Pictures paired with source code —
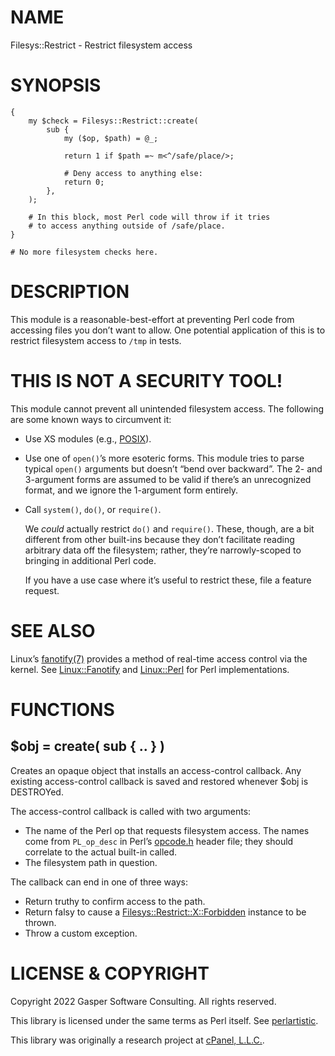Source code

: # NAME

Filesys::Restrict - Restrict filesystem access

# SYNOPSIS

    {
        my $check = Filesys::Restrict::create(
            sub {
                my ($op, $path) = @_;

                return 1 if $path =~ m<^/safe/place/>;

                # Deny access to anything else:
                return 0;
            },
        );

        # In this block, most Perl code will throw if it tries
        # to access anything outside of /safe/place.
    }

    # No more filesystem checks here.

# DESCRIPTION

This module is a reasonable-best-effort at preventing Perl code from
accessing files you don’t want to allow. One potential application of
this is to restrict filesystem access to `/tmp` in tests.

# **THIS** **IS** **NOT** **A** **SECURITY** **TOOL!**

This module cannot prevent all unintended filesystem access.
The following are some known ways to circumvent it:

- Use XS modules (e.g., [POSIX](https://metacpan.org/pod/POSIX)).
- Use one of `open()`’s more esoteric forms.
This module tries to parse typical `open()` arguments but doesn’t
“bend over backward”. The 2- and 3-argument forms are assumed to be
valid if there’s an unrecognized format, and we ignore the 1-argument
form entirely.
- Call `system()`, `do()`, or `require()`.

    We _could_ actually restrict `do()` and `require()`.
    These, though, are a bit different from other built-ins because they
    don’t facilitate reading arbitrary data off the filesystem; rather,
    they’re narrowly-scoped to bringing in additional Perl code.

    If you have a use case where it’s useful to restrict these,
    file a feature request.

# SEE ALSO

Linux’s [fanotify(7)](http://man.he.net/man7/fanotify) provides a method of real-time access control
via the kernel. See [Linux::Fanotify](https://metacpan.org/pod/Linux%3A%3AFanotify) and [Linux::Perl](https://metacpan.org/pod/Linux%3A%3APerl) for Perl
implementations.

# FUNCTIONS

## $obj = create( sub { .. } )

Creates an opaque object that installs an access-control callback.
Any existing access-control callback is saved and restored whenever
$obj is DESTROYed.

The access-control callback is called with two arguments:

- The name of the Perl op that requests filesystem access.
The names come from `PL_op_desc` in Perl’s [opcode.h](https://metacpan.org/pod/opcode.h) header file;
they should correlate to the actual built-in called.
- The filesystem path in question.

The callback can end in one of three ways:

- Return truthy to confirm access to the path.
- Return falsy to cause a [Filesys::Restrict::X::Forbidden](https://metacpan.org/pod/Filesys%3A%3ARestrict%3A%3AX%3A%3AForbidden)
instance to be thrown.
- Throw a custom exception.

# LICENSE & COPYRIGHT

Copyright 2022 Gasper Software Consulting. All rights reserved.

This library is licensed under the same terms as Perl itself.
See [perlartistic](https://metacpan.org/pod/perlartistic).

This library was originally a research project at
[cPanel, L.L.C.](https://cpanel.net).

PROBLEM DESCRIPTION — Give back exactly the lines above starting at the line where "# **THIS** **IS**" appears and ending at the line where "We _could_ actually" appears, both included, with no other lines.

RESULT FOR THIS EXERCISE —
# **THIS** **IS** **NOT** **A** **SECURITY** **TOOL!**

This module cannot prevent all unintended filesystem access.
The following are some known ways to circumvent it:

- Use XS modules (e.g., [POSIX](https://metacpan.org/pod/POSIX)).
- Use one of `open()`’s more esoteric forms.
This module tries to parse typical `open()` arguments but doesn’t
“bend over backward”. The 2- and 3-argument forms are assumed to be
valid if there’s an unrecognized format, and we ignore the 1-argument
form entirely.
- Call `system()`, `do()`, or `require()`.

    We _could_ actually restrict `do()` and `require()`.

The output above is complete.